James Cunningham purchased a car from Carvana last July. He had the vehicle delivered to Denver.
"I finally get the car and walk up to the car, and from 50 feet away I can see it's been wrecked," said Cunningham.
He said undisclosed damage was just the start of his problems.
"I paid them in full, almost $26,000, and never got any documentation that I own the car--no title, no tag receipt," he said.
For months, he tried to get his title so he could legally drive the car.
"I sent them the paperwork once, twice, five times, they kept on saying we don't have your paperwork," said Cunningham.
Colorado Law requires car dealers to issue titles within 30 days, but that doesn't apply for online dealerships based out-of-state such as Carvana.
Cunningham knows he's not alone because of Facebook groups with hundreds of unhappy Carvana customers. Across the country, news outlets have been reporting on similar stories.
Carvana has been fined in California, Texas, Michigan, North Carolina and Florida, and the Better Business Bureau shows multiple complaints and government actions against the company, including suspended licenses.
Carvana's presence is growing in Colorado. The company is building an 8-story car vending machine in Southeast Denver, and this week, the company announced it is expanding as-soon-as-next-day delivery operations to Pueblo.
"Colorado needs to immediately stop them from doing business and investigate," said Cunningham.
The state's Auto Industry Division has investigated several complaints about Carvana in the last year but has found no violations.
"I finally begged them to give me a refund," said Cunningham, who said driving a car with no proof he owned it caused incredible stress and risk, so he returned it after seven months of fighting.

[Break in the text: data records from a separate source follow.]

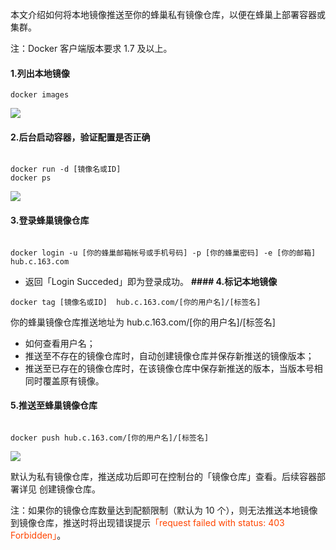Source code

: 本文介绍如何将本地镜像推送至你的蜂巢私有镜像仓库，以便在蜂巢上部署容器或集群。

注：Docker 客户端版本要求 1.7 及以上。

#### **1.列出本地镜像**

<pre><code>docker images</code></pre>

![](./image/列出本地镜像.png)

#### **2.后台启动容器，验证配置是否正确**
<pre><code>
docker run -d [镜像名或ID]
docker ps
</code></pre>

![](./image/后台启动容器.png)

#### **3.登录蜂巢镜像仓库**
<pre><code>
docker login -u [你的蜂巢邮箱帐号或手机号码] -p [你的蜂巢密码] -e [你的邮箱] hub.c.163.com
</code></pre>
  * 返回「Login Succeded」即为登录成功。
**#### 4.标记本地镜像**

<pre><code>docker tag [镜像名或ID]  hub.c.163.com/[你的用户名]/[标签名]</code></pre>
你的蜂巢镜像仓库推送地址为 hub.c.163.com/[你的用户名]/[标签名]

  * 如何查看用户名；
  * 推送至不存在的镜像仓库时，自动创建镜像仓库并保存新推送的镜像版本；
  * 推送至已存在的镜像仓库时，在该镜像仓库中保存新推送的版本，当版本号相同时覆盖原有镜像。

#### **5.推送至蜂巢镜像仓库**
<pre><code>
docker push hub.c.163.com/[你的用户名]/[标签名]
</code></pre>

![](./image/推送至蜂巢镜像仓库.png)

默认为私有镜像仓库，推送成功后即可在控制台的「镜像仓库」查看。后续容器部署详见 创建镜像仓库。

注：如果你的镜像仓库数量达到配额限制（默认为 10 个），则无法推送本地镜像到镜像仓库，推送时将出现错误提示<font color="FF450">「request failed with status: 403 Forbidden」</font>。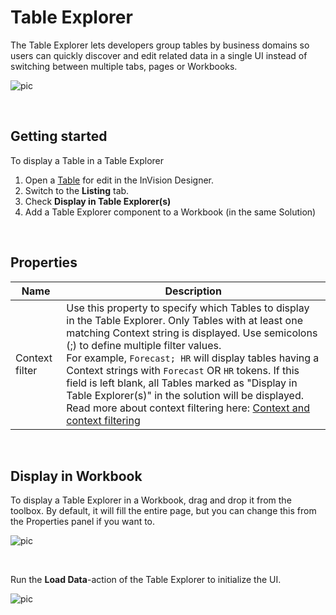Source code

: # Table Explorer

The Table Explorer lets developers group tables by business domains so users can quickly discover and edit related data in a single UI instead of switching between multiple tabs, pages or Workbooks.

![pic](https://profitbasedocs.blob.core.windows.net/images/table_explorer_web_purpose.png)

<br/>

## Getting started
To display a Table in a Table Explorer
1) Open a [Table](../../tables/index.md) for edit in the InVision Designer. 
2) Switch to the **Listing** tab.
3) Check **Display in Table Explorer(s)**
4) Add a Table Explorer component to a Workbook (in the same Solution)

<br/>

## Properties
| Name           |  Description                                     |
|----------------|--------------------------------------------------|
| Context filter  | Use this property to specify which Tables to display in the Table Explorer. Only Tables with at least one matching Context string is displayed. Use semicolons (;) to define multiple filter values. <br/>For example, `Forecast; HR` will display tables having a Context strings with `Forecast` OR `HR` tokens. If this field is left blank, all Tables marked as "Display in Table Explorer(s)" in the solution will be displayed. Read more about context filtering here: [Context and context filtering](../../tableexplorer/howto/context.md) |

<br/>

## Display in Workbook
To display a Table Explorer in a Workbook, drag and drop it from the toolbox. By default, it will fill the entire page, but you can change this from the Properties panel if you want to.

![pic](https://profitbasedocs.blob.core.windows.net/images/table_explorer_workbook_page.png)

<br/>

Run the **Load Data**-action of the Table Explorer to initialize the UI.

![pic](https://profitbasedocs.blob.core.windows.net/images/table_explorer_workbook_interaction.png)

<br/>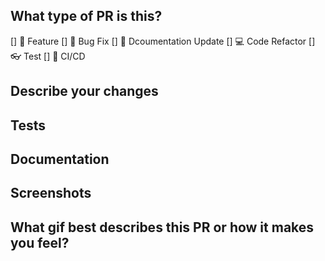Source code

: ## What type of PR is this?
[] :star2: Feature
[] :bug: Bug Fix
[] :notebook: Dcoumentation Update
[] :computer: Code Refactor
[] :eyeglasses: Test
[] :traffic_light: CI/CD

## Describe your changes

## Tests

## Documentation

## Screenshots

## What gif best describes this PR or how it makes you feel?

He said Carvana has already re-listed the car with the wrong mileage.
"That's curious. Maybe they drove it backward?" he joked, looking over the listing.
In a statement to Contact Denver7, Carvana did not respond to that allegation, but a spokesperson stated the company is working with the customer.
In a letter to investors last year, Carvana acknowledge an issue with registration:
"Our explosive growth in buying cars from customers over the last two quarters created significant operational constraints in our system. Buying more cars from customers leads to more last-mile pickups, more customer care interactions, and more complex title processing requirements, which in turn leads to more complex registration processing. Our teams are responding by enhancing our systems and processes to adapt to this rapid change," Carvana wrote to shareholders.
Meanwhile, Cunningham said he sees a different kind of car buying in his future.
"Buy Local," he said. "Because saving money sometimes cost you money, and it did in this case."